__What the task requires__
Output every line below as it stands, dropping only the images.

[Data excerpts]

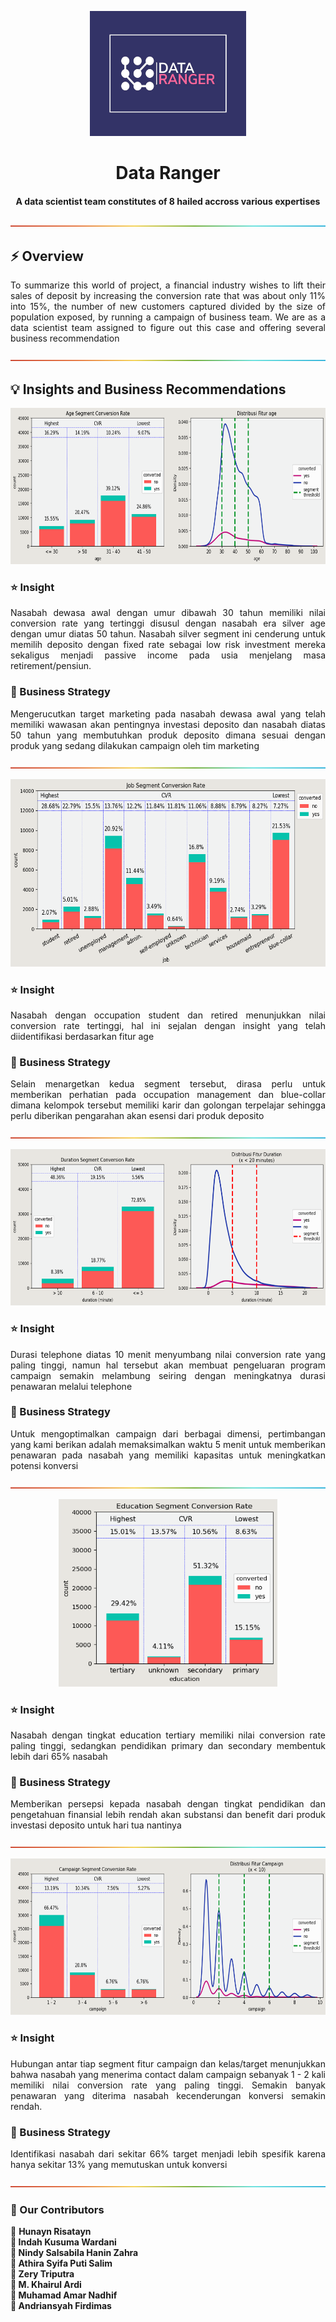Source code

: <p align="center"> 
  <img src="img/img_1.jpeg" alt="Data Ranger Logo" width="250px" height="200px">
</p>
<h1 align="center"> Data Ranger </h1>

<h4 align="center">A data scientist team constitutes of 8 hailed accross various expertises</h4>

![-----------------------------------------------------](img/img_2.png)

## ⚡ Overview

<p align="justify"> 
  To summarize this world of project, a financial industry wishes to lift their sales of deposit by increasing the conversion rate that was about only 11% into 15%, the number of new customers captured divided by the size of population exposed, by running a campaign of business team. We are as a data scientist team assigned to figure out this case and offering several business recommendation
</p>

![-----------------------------------------------------](img/img_2.png)

## 💡 Insights and Business Recommendations

<p align="center"> 
  <img src="img/img_3.png" alt="Age Feature Insight" width="650px" height="250px">
</p>

<h3>⭐️ Insight</h3>

<p align="justify">
  Nasabah dewasa awal dengan umur dibawah 30 tahun memiliki nilai conversion rate yang tertinggi disusul dengan nasabah era silver age dengan umur diatas 50 tahun. Nasabah silver segment ini cenderung untuk memilih deposito dengan fixed rate sebagai low risk investment mereka sekaligus menjadi passive income pada usia menjelang masa retirement/pensiun.
</p>

<h3>📝 Business Strategy</h3>

<p align="justify"> 
  Mengerucutkan target marketing pada nasabah dewasa awal yang telah memiliki wawasan akan pentingnya investasi deposito dan nasabah diatas 50 tahun yang membutuhkan produk deposito dimana sesuai dengan produk yang sedang dilakukan campaign oleh tim marketing
</p>

![-----------------------------------------------------](img/img_2.png)

<p align="center"> 
  <img src="img/img_4.png" alt="Job Feature Insight" width="600px" height="300px">
</p>

<h3>⭐️ Insight</h3>

<p align="justify">
  Nasabah dengan occupation student dan retired menunjukkan nilai conversion rate tertinggi, hal ini sejalan dengan insight yang telah diidentifikasi berdasarkan fitur age
</p>

<h3>📝 Business Strategy</h3>

<p align="justify"> 
  Selain menargetkan kedua segment tersebut, dirasa perlu untuk memberikan perhatian pada occupation management dan blue-collar dimana kelompok tersebut memiliki karir dan golongan terpelajar sehingga perlu diberikan pengarahan akan esensi dari produk deposito
</p>

![-----------------------------------------------------](img/img_2.png)

<p align="center"> 
  <img src="img/img_5.png" alt="Duration Feature Insight" width="650px" height="250px">
</p>

<h3>⭐️ Insight</h3>

<p align="justify">
  Durasi telephone diatas 10 menit menyumbang nilai conversion rate yang paling tinggi, namun hal tersebut akan membuat pengeluaran program campaign semakin melambung seiring dengan meningkatnya durasi penawaran melalui telephone
</p>

<h3>📝 Business Strategy</h3>

<p align="justify"> 
  Untuk mengoptimalkan campaign dari berbagai dimensi, pertimbangan yang kami berikan adalah memaksimalkan waktu 5 menit untuk memberikan penawaran pada nasabah yang memiliki kapasitas untuk meningkatkan potensi konversi
</p>

![-----------------------------------------------------](img/img_2.png)

<p align="center"> 
  <img src="img/img_6.png" alt="Education Feature Insight" width="350px" height="300px">
</p>

<h3>⭐️ Insight</h3>

<p align="justify">
  Nasabah dengan tingkat education tertiary memiliki nilai conversion rate paling tinggi, sedangkan pendidikan primary dan secondary membentuk lebih dari 65% nasabah
</p>

<h3>📝 Business Strategy</h3>

<p align="justify"> 
  Memberikan persepsi kepada nasabah dengan tingkat pendidikan dan pengetahuan finansial lebih rendah akan substansi dan benefit dari produk investasi deposito untuk hari tua nantinya
</p>

![-----------------------------------------------------](img/img_2.png)

<p align="center"> 
  <img src="img/img_7.png" alt="Campaign Feature Insight" width="650px" height="250px">
</p>

<h3>⭐️ Insight</h3>

<p align="justify">
  Hubungan antar tiap segment fitur campaign dan kelas/target menunjukkan bahwa nasabah yang menerima contact dalam campaign sebanyak 1 - 2 kali memiliki nilai conversion rate yang paling tinggi. Semakin banyak penawaran yang diterima nasabah kecenderungan konversi semakin rendah.
</p>

<h3>📝 Business Strategy</h3>

<p align="justify"> 
  Identifikasi nasabah dari sekitar 66% target menjadi lebih spesifik karena hanya sekitar 13% yang memutuskan untuk konversi
</p>

![-----------------------------------------------------](img/img_2.png)

### 💙 Our Contributors

<p align="left"> 
  🐼 <b>Hunayn Risatayn<b><br>
  🐼 <b>Indah Kusuma Wardani<b><br>
  🐼 <b>Nindy Salsabila Hanin Zahra<b><br>
  🐼 <b>Athira Syifa Puti Salim<b><br>
  🐼 <b>Zery Triputra<b><br>
  🐼 <b>M. Khairul Ardi<b><br>
  🐼 <b>Muhamad Amar Nadhif<b><br>
  🐼 <b>Andriansyah Firdimas<b>
</p>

__Task result__
Source code

: <p align="center"> 
  <img src="img/img_1.jpeg" alt="Data Ranger Logo" width="250px" height="200px">
</p>
<h1 align="center"> Data Ranger </h1>

<h4 align="center">A data scientist team constitutes of 8 hailed accross various expertises</h4>

![-----------------------------------------------------](img/img_2.png)

## ⚡ Overview

<p align="justify"> 
  To summarize this world of project, a financial industry wishes to lift their sales of deposit by increasing the conversion rate that was about only 11% into 15%, the number of new customers captured divided by the size of population exposed, by running a campaign of business team. We are as a data scientist team assigned to figure out this case and offering several business recommendation
</p>

![-----------------------------------------------------](img/img_2.png)

## 💡 Insights and Business Recommendations

<p align="center"> 
  <img src="img/img_3.png" alt="Age Feature Insight" width="650px" height="250px">
</p>

<h3>⭐️ Insight</h3>

<p align="justify">
  Nasabah dewasa awal dengan umur dibawah 30 tahun memiliki nilai conversion rate yang tertinggi disusul dengan nasabah era silver age dengan umur diatas 50 tahun. Nasabah silver segment ini cenderung untuk memilih deposito dengan fixed rate sebagai low risk investment mereka sekaligus menjadi passive income pada usia menjelang masa retirement/pensiun.
</p>

<h3>📝 Business Strategy</h3>

<p align="justify"> 
  Mengerucutkan target marketing pada nasabah dewasa awal yang telah memiliki wawasan akan pentingnya investasi deposito dan nasabah diatas 50 tahun yang membutuhkan produk deposito dimana sesuai dengan produk yang sedang dilakukan campaign oleh tim marketing
</p>

![-----------------------------------------------------](img/img_2.png)

<p align="center"> 
  <img src="img/img_4.png" alt="Job Feature Insight" width="600px" height="300px">
</p>

<h3>⭐️ Insight</h3>

<p align="justify">
  Nasabah dengan occupation student dan retired menunjukkan nilai conversion rate tertinggi, hal ini sejalan dengan insight yang telah diidentifikasi berdasarkan fitur age
</p>

<h3>📝 Business Strategy</h3>

<p align="justify"> 
  Selain menargetkan kedua segment tersebut, dirasa perlu untuk memberikan perhatian pada occupation management dan blue-collar dimana kelompok tersebut memiliki karir dan golongan terpelajar sehingga perlu diberikan pengarahan akan esensi dari produk deposito
</p>

![-----------------------------------------------------](img/img_2.png)

<p align="center"> 
  <img src="img/img_5.png" alt="Duration Feature Insight" width="650px" height="250px">
</p>

<h3>⭐️ Insight</h3>

<p align="justify">
  Durasi telephone diatas 10 menit menyumbang nilai conversion rate yang paling tinggi, namun hal tersebut akan membuat pengeluaran program campaign semakin melambung seiring dengan meningkatnya durasi penawaran melalui telephone
</p>

<h3>📝 Business Strategy</h3>

<p align="justify"> 
  Untuk mengoptimalkan campaign dari berbagai dimensi, pertimbangan yang kami berikan adalah memaksimalkan waktu 5 menit untuk memberikan penawaran pada nasabah yang memiliki kapasitas untuk meningkatkan potensi konversi
</p>

![-----------------------------------------------------](img/img_2.png)

<p align="center"> 
  <img src="img/img_6.png" alt="Education Feature Insight" width="350px" height="300px">
</p>

<h3>⭐️ Insight</h3>

<p align="justify">
  Nasabah dengan tingkat education tertiary memiliki nilai conversion rate paling tinggi, sedangkan pendidikan primary dan secondary membentuk lebih dari 65% nasabah
</p>

<h3>📝 Business Strategy</h3>

<p align="justify"> 
  Memberikan persepsi kepada nasabah dengan tingkat pendidikan dan pengetahuan finansial lebih rendah akan substansi dan benefit dari produk investasi deposito untuk hari tua nantinya
</p>

![-----------------------------------------------------](img/img_2.png)

<p align="center"> 
  <img src="img/img_7.png" alt="Campaign Feature Insight" width="650px" height="250px">
</p>

<h3>⭐️ Insight</h3>

<p align="justify">
  Hubungan antar tiap segment fitur campaign dan kelas/target menunjukkan bahwa nasabah yang menerima contact dalam campaign sebanyak 1 - 2 kali memiliki nilai conversion rate yang paling tinggi. Semakin banyak penawaran yang diterima nasabah kecenderungan konversi semakin rendah.
</p>

<h3>📝 Business Strategy</h3>

<p align="justify"> 
  Identifikasi nasabah dari sekitar 66% target menjadi lebih spesifik karena hanya sekitar 13% yang memutuskan untuk konversi
</p>

![-----------------------------------------------------](img/img_2.png)

### 💙 Our Contributors

<p align="left"> 
  🐼 <b>Hunayn Risatayn<b><br>
  🐼 <b>Indah Kusuma Wardani<b><br>
  🐼 <b>Nindy Salsabila Hanin Zahra<b><br>
  🐼 <b>Athira Syifa Puti Salim<b><br>
  🐼 <b>Zery Triputra<b><br>
  🐼 <b>M. Khairul Ardi<b><br>
  🐼 <b>Muhamad Amar Nadhif<b><br>
  🐼 <b>Andriansyah Firdimas<b>
</p>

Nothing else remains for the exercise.